If \(a<X<b\) and \(\mu =E\left( X \right)\) then \(P\left( \left| X-\mu \right|>\varepsilon \right)\le 2{{e}^{-\frac{2{{\varepsilon }^{2}}}{{{\left( b-a \right)}^{2}}}}}\).
Proof (part-A)
Let’s assume \(\mu =0\). If data is don’t have \(\mu =0\), we can always center the data and \(a<X<b\). Now
\[X=\gamma a+\left( 1-\gamma \right)b\] where \(0<\gamma <1\) and \(\gamma =\frac{X-a}{b-a}\). With convexity we can write: \[{{e}^{tX}}\le \gamma {{e}^{tb}}+\left( 1-\gamma \right){{e}^{ta}}=\frac{X-a}{b-a}{{e}^{tb}}+\left( 1-\frac{X-a}{b-a} \right){{e}^{ta}}=\frac{X-a}{b-a}{{e}^{tb}}+\frac{b-X}{b-a}{{e}^{ta}}\] \[{{e}^{tX}}\le \frac{X{{e}^{tb}}-a{{e}^{tb}}+b{{e}^{ta}}-X{{e}^{ta}}}{b-a}=\left( \frac{-a{{e}^{tb}}+b{{e}^{ta}}}{b-a} \right)+\frac{X\left( {{e}^{tb}}-{{e}^{ta}} \right)}{b-a}\] Let’s take the expectation on the both sides: \[E\left( {{e}^{tX}} \right)\le E\left( \frac{-a{{e}^{tb}}+b{{e}^{ta}}}{b-a} \right)+E\frac{X\left( {{e}^{tb}}-{{e}^{ta}} \right)}{b-a}=\left( \frac{-a{{e}^{tb}}+b{{e}^{ta}}}{b-a} \right)+\frac{\left( {{e}^{tb}}-{{e}^{ta}} \right)}{b-a}E\left( X \right)\] Since \(\mu =E\left( X \right)=0\) therefore, \[E\left( {{e}^{tX}} \right)\le \left( \frac{-a{{e}^{tb}}+b{{e}^{ta}}}{b-a} \right)+0\] \[E\left( {{e}^{tX}} \right)\le \left( \frac{-a{{e}^{tb}}+b{{e}^{ta}}}{b-a} \right)=\frac{{{e}^{ta}}\left( b-a{{e}^{t\left( b-a \right)}} \right)}{b-a}\]

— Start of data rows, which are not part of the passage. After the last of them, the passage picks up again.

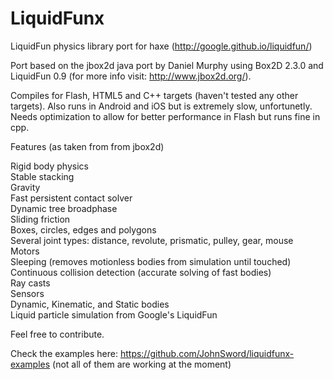 # LiquidFunx
LiquidFun physics library port for haxe
(http://google.github.io/liquidfun/)

Port based on the jbox2d java port by Daniel Murphy using Box2D 2.3.0 and LiquidFun 0.9 (for more info visit: http://www.jbox2d.org/).

Compiles for Flash, HTML5 and C++ targets (haven't tested any other targets).
Also runs in Android and iOS but is extremely slow, unfortunetly.
Needs optimization to allow for better performance in Flash but runs fine in cpp.

Features (as taken from from jbox2d)

Rigid body physics<br>
Stable stacking<br>
Gravity<br>
Fast persistent contact solver<br>
Dynamic tree broadphase<br>
Sliding friction<br>
Boxes, circles, edges and polygons<br>
Several joint types: distance, revolute, prismatic, pulley, gear, mouse<br>
Motors<br>
Sleeping (removes motionless bodies from simulation until touched)<br>
Continuous collision detection (accurate solving of fast bodies)<br>
Ray casts<br>
Sensors<br>
Dynamic, Kinematic, and Static bodies<br>
Liquid particle simulation from Google's LiquidFun <br>

Feel free to contribute.

Check the examples here: https://github.com/JohnSword/liquidfunx-examples
(not all of them are working at the moment)
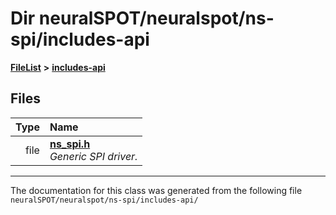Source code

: 

# Dir neuralSPOT/neuralspot/ns-spi/includes-api



[**FileList**](files.md) **>** [**includes-api**](dir_afaa7171ab94fb931f028cea1f13c04e.md)












## Files

| Type | Name |
| ---: | :--- |
| file | [**ns\_spi.h**](ns__spi_8h.md) <br>_Generic SPI driver._  |



























































------------------------------
The documentation for this class was generated from the following file `neuralSPOT/neuralspot/ns-spi/includes-api/`

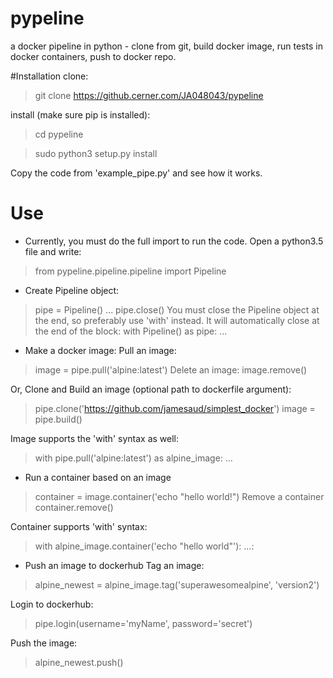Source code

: # pypeline
a docker pipeline in python - clone from git, build docker image, run tests in docker containers, push to docker repo.

#Installation
clone:
>git clone https://github.cerner.com/JA048043/pypeline

install (make sure pip is installed):
>cd pypeline

>sudo python3 setup.py install

Copy the code from 'example_pipe.py' and see how it works.

# Use
- Currently, you must do the full import to run the code. Open a python3.5 file and write:
>from pypeline.pipeline.pipeline import Pipeline

- Create Pipeline object:
> pipe = Pipeline()
>...
> pipe.close()
You must close the Pipeline object at the end, so preferably use 'with' instead. It will automatically close at the end of the block:
>with Pipeline() as pipe:
>    ...

- Make a docker image:
Pull an image:
>image = pipe.pull('alpine:latest')
Delete an image:
>image.remove()

Or, Clone and Build an image (optional path to dockerfile argument):
>pipe.clone('https://github.com/jamesaud/simplest_docker')
>image = pipe.build()

Image supports the 'with' syntax as well:
>with pipe.pull('alpine:latest') as alpine_image:
>    ...

- Run a container based on an image
>container = image.container('echo "hello world!")
Remove a container
>container.remove()

Container supports 'with' syntax:
>with alpine_image.container('echo "hello world"'):
>    ...:

- Push an image to dockerhub
Tag an image:
>alpine_newest = alpine_image.tag('superawesomealpine', 'version2')

Login to dockerhub:
>pipe.login(username='myName', password='secret')

Push the image:
>alpine_newest.push()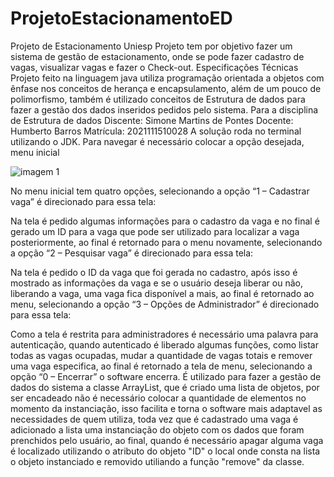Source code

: # ProjetoEstacionamentoED

Projeto de Estacionamento Uniesp
Projeto tem por objetivo fazer um sistema de gestão de estacionamento, onde se pode fazer cadastro de vagas, visualizar vagas e fazer o Check-out.
Especificações Técnicas
Projeto feito na linguagem java utiliza programação orientada a objetos com ênfase nos conceitos de herança e encapsulamento, além de um pouco de polimorfismo, também é utilizado conceitos de Estrutura de dados para fazer a gestão dos dados inseridos pedidos pelo sistema.
Para a disciplina de Estrutura de dados
Discente: Simone Martins de Pontes 
 Docente: Humberto Barros
Matrícula: 2021111510028
A solução roda no terminal utilizando o JDK. Para navegar é necessário colocar a opção desejada, menu inicial

![imagem 1](https://user-images.githubusercontent.com/80346846/144327014-ad2b118a-2908-4f8f-9a0a-3828671d948b.png)

 

No menu inicial tem quatro opções, selecionando a opção “1 – Cadastrar vaga” é direcionado para essa tela:
 
Na tela é pedido algumas informações para o cadastro da vaga e no final é gerado um ID para a vaga que pode ser utilizado para localizar a vaga posteriormente, ao final é retornado para o menu novamente, selecionando a opção “2 – Pesquisar vaga” é direcionado para essa tela:
 
Na tela é pedido o ID da vaga que foi gerada no cadastro, após isso é mostrado as informações da vaga e se o usuário deseja liberar ou não, liberando a vaga, uma vaga fica disponível a mais, ao final é retornado ao menu, selecionando a opção “3 – Opções de Administrador” é direcionado para essa tela:

 

Como a tela é restrita para administradores é necessário uma palavra para autenticação, quando autenticado é liberado algumas funções, como listar todas as vagas ocupadas, mudar a quantidade de vagas totais e remover uma vaga especifica, ao final é retornado a tela de menu, selecionando a opção “0 – Encerrar” o software encerra.
É utilizado para fazer a gestão de dados do sistema a classe ArrayList, que é criado uma lista de objetos, por ser encadeado não é necessário colocar a quantidade de elementos no momento da instanciação, isso facilita e torna o software mais adaptavel as necessidades de quem utiliza, toda vez que é cadastrado uma vaga é adicionado a lista uma instanciação do objeto com os dados que foram prenchidos pelo usuário, ao final, quando é necessário apagar alguma vaga é localizado utilizando o atributo do objeto "ID" o local onde consta na lista o objeto instanciado e removido utiliando a função "remove" da classe.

Let’s define \[{{e}^{g\left( t \right)}}=\frac{{{e}^{ta}}\left( b-a{{e}^{t\left( b-a \right)}} \right)}{b-a}\]
Taking \(log\) on the both sides:
\[\log \left( {{e}^{g\left( t \right)}} \right)=\log \left( \frac{{{e}^{ta}}\left( b-a{{e}^{t\left( b-a \right)}} \right)}{b-a} \right)\]
\[g\left( t \right)=\log \left( {{e}^{ta}}\left( b-a{{e}^{t\left( b-a \right)}} \right) \right)-\log \left( b-a \right)\]
\[g\left( t \right)=\log \left( {{e}^{ta}} \right)+\log \left( b-a{{e}^{t\left( b-a \right)}} \right)-\log \left( b-a \right)\]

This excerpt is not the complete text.